What is required: Gather all lines in the entries that include the word "avoid".

(Stored data)

══════════

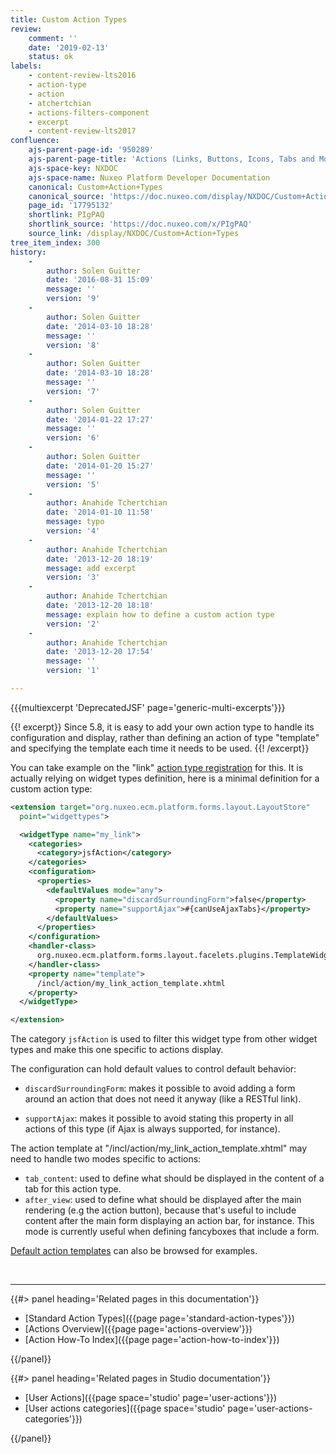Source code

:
 ```yaml
---
title: Custom Action Types
review:
    comment: ''
    date: '2019-02-13'
    status: ok
labels:
    - content-review-lts2016
    - action-type
    - action
    - atchertchian
    - actions-filters-component
    - excerpt
    - content-review-lts2017
confluence:
    ajs-parent-page-id: '950289'
    ajs-parent-page-title: 'Actions (Links, Buttons, Icons, Tabs and More)'
    ajs-space-key: NXDOC
    ajs-space-name: Nuxeo Platform Developer Documentation
    canonical: Custom+Action+Types
    canonical_source: 'https://doc.nuxeo.com/display/NXDOC/Custom+Action+Types'
    page_id: '17795132'
    shortlink: PIgPAQ
    shortlink_source: 'https://doc.nuxeo.com/x/PIgPAQ'
    source_link: /display/NXDOC/Custom+Action+Types
tree_item_index: 300
history:
    -
        author: Solen Guitter
        date: '2016-08-31 15:09'
        message: ''
        version: '9'
    -
        author: Solen Guitter
        date: '2014-03-10 18:28'
        message: ''
        version: '8'
    -
        author: Solen Guitter
        date: '2014-03-10 18:28'
        message: ''
        version: '7'
    -
        author: Solen Guitter
        date: '2014-01-22 17:27'
        message: ''
        version: '6'
    -
        author: Solen Guitter
        date: '2014-01-20 15:27'
        message: ''
        version: '5'
    -
        author: Anahide Tchertchian
        date: '2014-01-10 11:58'
        message: typo
        version: '4'
    -
        author: Anahide Tchertchian
        date: '2013-12-20 18:19'
        message: add excerpt
        version: '3'
    -
        author: Anahide Tchertchian
        date: '2013-12-20 18:18'
        message: explain how to define a custom action type
        version: '2'
    -
        author: Anahide Tchertchian
        date: '2013-12-20 17:54'
        message: ''
        version: '1'

---
```

{{{multiexcerpt 'DeprecatedJSF' page='generic-multi-excerpts'}}}

{{! excerpt}}
Since 5.8, it is easy to add your own action type to handle its configuration and display, rather than defining an action of type "template" and specifying the template each time it needs to be used.
{{! /excerpt}}

You can take example on the "link" [action type registration](https://github.com/nuxeo/nuxeo-jsf/blob/master/nuxeo-platform-actions-jsf/src/main/resources/OSGI-INF/action-widgettypes-contrib.xml) for this. It is actually relying on widget types definition, here is a minimal definition for a custom action type:

```xml
<extension target="org.nuxeo.ecm.platform.forms.layout.LayoutStore"
  point="widgettypes">

  <widgetType name="my_link">
    <categories>
      <category>jsfAction</category>
    </categories>
    <configuration>
      <properties>
        <defaultValues mode="any">
          <property name="discardSurroundingForm">false</property>
          <property name="supportAjax">#{canUseAjaxTabs}</property>
        </defaultValues>
      </properties>
    </configuration>
    <handler-class>
      org.nuxeo.ecm.platform.forms.layout.facelets.plugins.TemplateWidgetTypeHandler
    </handler-class>
    <property name="template">
      /incl/action/my_link_action_template.xhtml
    </property>
  </widgetType>

</extension>
```

The category `jsfAction` is used to filter this widget type from other widget types and make this one specific to actions display.

The configuration can hold default values to control default behavior:

*   `discardSurroundingForm`: makes it possible to avoid adding a form around an action that does not need it anyway (like a RESTful link).

*   `supportAjax`: makes it possible to avoid stating this property in all actions of this type (if Ajax is always supported, for instance).

The action template at "/incl/action/my_link_action_template.xhtml" may need to handle two modes specific to actions:

*   `tab_content`: used to define what should be displayed in the content of a tab for this action type.
*   `after_view`: used to define what should be displayed after the main rendering (e.g the action button), because that's useful to include content after the main form displaying an action bar, for instance. This mode is currently useful when defining fancyboxes that include a form.

[Default action templates](https://github.com/nuxeo/nuxeo-jsf/tree/master/nuxeo-platform-actions-jsf/src/main/resources/web/nuxeo.war/incl/action) can also be browsed for examples.

&nbsp;

* * *

<div class="row" data-equalizer data-equalize-on="medium"><div class="column medium-6">{{#> panel heading='Related pages in this documentation'}}

*   [Standard Action Types]({{page page='standard-action-types'}})
*   [Actions Overview]({{page page='actions-overview'}})
*   [Action How-To Index]({{page page='action-how-to-index'}})

{{/panel}}</div><div class="column medium-6">{{#> panel heading='Related pages in Studio documentation'}}

*   [User Actions]({{page space='studio' page='user-actions'}})
*   [User actions categories]({{page space='studio' page='user-actions-categories'}})

{{/panel}}</div></div>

══════════

Exercise answer:
*   `discardSurroundingForm`: makes it possible to avoid adding a form around an action that does not need it anyway (like a RESTful link).
*   `supportAjax`: makes it possible to avoid stating this property in all actions of this type (if Ajax is always supported, for instance).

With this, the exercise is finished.